Third Quarter 2024 Results

Net sales decreased 15.6% to $36.4 million in the third quarter of 2024 compared to $43.1 million in the third quarter of 2023, largely due to the expected lost distribution in our club channel and one customer in our mass channel, resulting in reduced volumes of 12.2%, and to a lesser degree due to increased promotional activity at retailers.

Gross profit margin was 49.1% in the third quarter of 2024 compared to 45.4% in the third quarter of 2023, an improvement of 3.7 percentage points. The improvement was primarily due to lower inventory write-downs and favorable unit costs, partially offset by higher promotional levels.

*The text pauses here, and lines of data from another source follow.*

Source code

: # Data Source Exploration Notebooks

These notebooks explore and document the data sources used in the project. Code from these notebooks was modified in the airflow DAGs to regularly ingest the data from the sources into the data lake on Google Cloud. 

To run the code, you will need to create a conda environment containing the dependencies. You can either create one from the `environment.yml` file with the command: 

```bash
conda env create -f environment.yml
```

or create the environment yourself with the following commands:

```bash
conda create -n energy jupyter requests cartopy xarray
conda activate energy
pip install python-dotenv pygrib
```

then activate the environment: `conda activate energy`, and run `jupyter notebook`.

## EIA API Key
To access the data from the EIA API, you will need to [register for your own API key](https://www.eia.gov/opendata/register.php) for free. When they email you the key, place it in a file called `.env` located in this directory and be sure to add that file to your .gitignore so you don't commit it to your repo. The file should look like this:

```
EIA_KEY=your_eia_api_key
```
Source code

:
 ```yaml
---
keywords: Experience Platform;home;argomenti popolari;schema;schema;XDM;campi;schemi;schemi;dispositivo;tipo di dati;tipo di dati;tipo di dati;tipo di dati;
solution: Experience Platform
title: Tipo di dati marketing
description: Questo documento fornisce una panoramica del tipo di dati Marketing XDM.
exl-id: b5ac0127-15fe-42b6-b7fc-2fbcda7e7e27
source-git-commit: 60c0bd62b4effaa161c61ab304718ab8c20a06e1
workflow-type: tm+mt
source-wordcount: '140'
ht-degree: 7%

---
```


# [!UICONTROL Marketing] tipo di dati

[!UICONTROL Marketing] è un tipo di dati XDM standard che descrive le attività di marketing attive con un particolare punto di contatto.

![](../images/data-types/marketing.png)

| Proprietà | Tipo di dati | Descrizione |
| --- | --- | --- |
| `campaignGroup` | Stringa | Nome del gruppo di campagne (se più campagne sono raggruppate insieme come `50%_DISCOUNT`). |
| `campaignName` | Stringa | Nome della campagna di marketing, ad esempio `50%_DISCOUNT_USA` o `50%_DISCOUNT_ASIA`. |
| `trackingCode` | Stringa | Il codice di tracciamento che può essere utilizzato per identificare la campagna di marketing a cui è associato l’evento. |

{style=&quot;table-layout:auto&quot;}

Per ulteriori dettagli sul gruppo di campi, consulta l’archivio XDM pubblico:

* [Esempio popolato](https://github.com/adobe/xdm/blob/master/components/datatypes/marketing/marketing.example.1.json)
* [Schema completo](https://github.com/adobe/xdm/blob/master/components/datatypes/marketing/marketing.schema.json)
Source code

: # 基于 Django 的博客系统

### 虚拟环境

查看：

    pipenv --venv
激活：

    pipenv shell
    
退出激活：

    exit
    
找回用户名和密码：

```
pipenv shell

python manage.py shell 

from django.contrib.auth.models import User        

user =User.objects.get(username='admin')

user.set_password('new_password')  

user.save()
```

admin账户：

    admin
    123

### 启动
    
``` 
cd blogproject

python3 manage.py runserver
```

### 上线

Selling and marketing expenses were $12.0 million, or 32.9% of net sales, in the third quarter of 2024 compared to $20.5 million, or 47.5%, of net sales in the third quarter of 2023. The improvement was primarily due to a decrease in freight transfers and warehousing costs as a result of the impact of supply chain logistics challenges in the prior year as well as the Productivity Initiative, and a decrease in repackaging and freight out costs. These decreases were partially offset by investments made in marketing to drive brand awareness.

General and administrative expenses were $7.4 million, or 20.3% of net sales, in the third quarter of 2024 compared to $8.3 million, or 19.1%, of net sales in the third quarter of 2023. The decrease of $0.9 million was primarily driven by a decrease in costs as a result of our Productivity Initiative.

Restructuring expenses were $0.1 million in the third quarter of 2024 and primarily includes costs to exit two of our third-party warehouse and distribution facilities.

Equity-based compensation, a non-cash expense, was $1.0 million in the third quarter of 2024, compared to $1.9 million in the third quarter of 2023. The decrease of $0.8 million was largely due to the accelerated method of expense recognition on certain equity awards issued in connection with the Company’s IPO in 2021, partially offset by equity-based compensation expense related to new equity awards granted.

Net loss for the third quarter of 2024 was $2.8 million, compared to net loss of $11.3 million in the third quarter of 2023.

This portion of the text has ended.